• _Your objective_
Reproduce the listing exactly, with no pictures in your copy.

• _Recorded data_

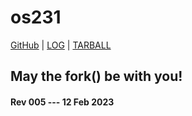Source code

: # os231

[GitHub](https://github.com/cbkadal/os231/) | [LOG](TXT/mylog.txt) | [TARBALL](SandBox/cbkadal.tar.xz)

## May the fork() be with you!

#### Rev 005 --- 12 Feb 2023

• _Solved exercise_
Source code

: # os231

[GitHub](https://github.com/cbkadal/os231/) | [LOG](TXT/mylog.txt) | [TARBALL](SandBox/cbkadal.tar.xz)

## May the fork() be with you!

#### Rev 005 --- 12 Feb 2023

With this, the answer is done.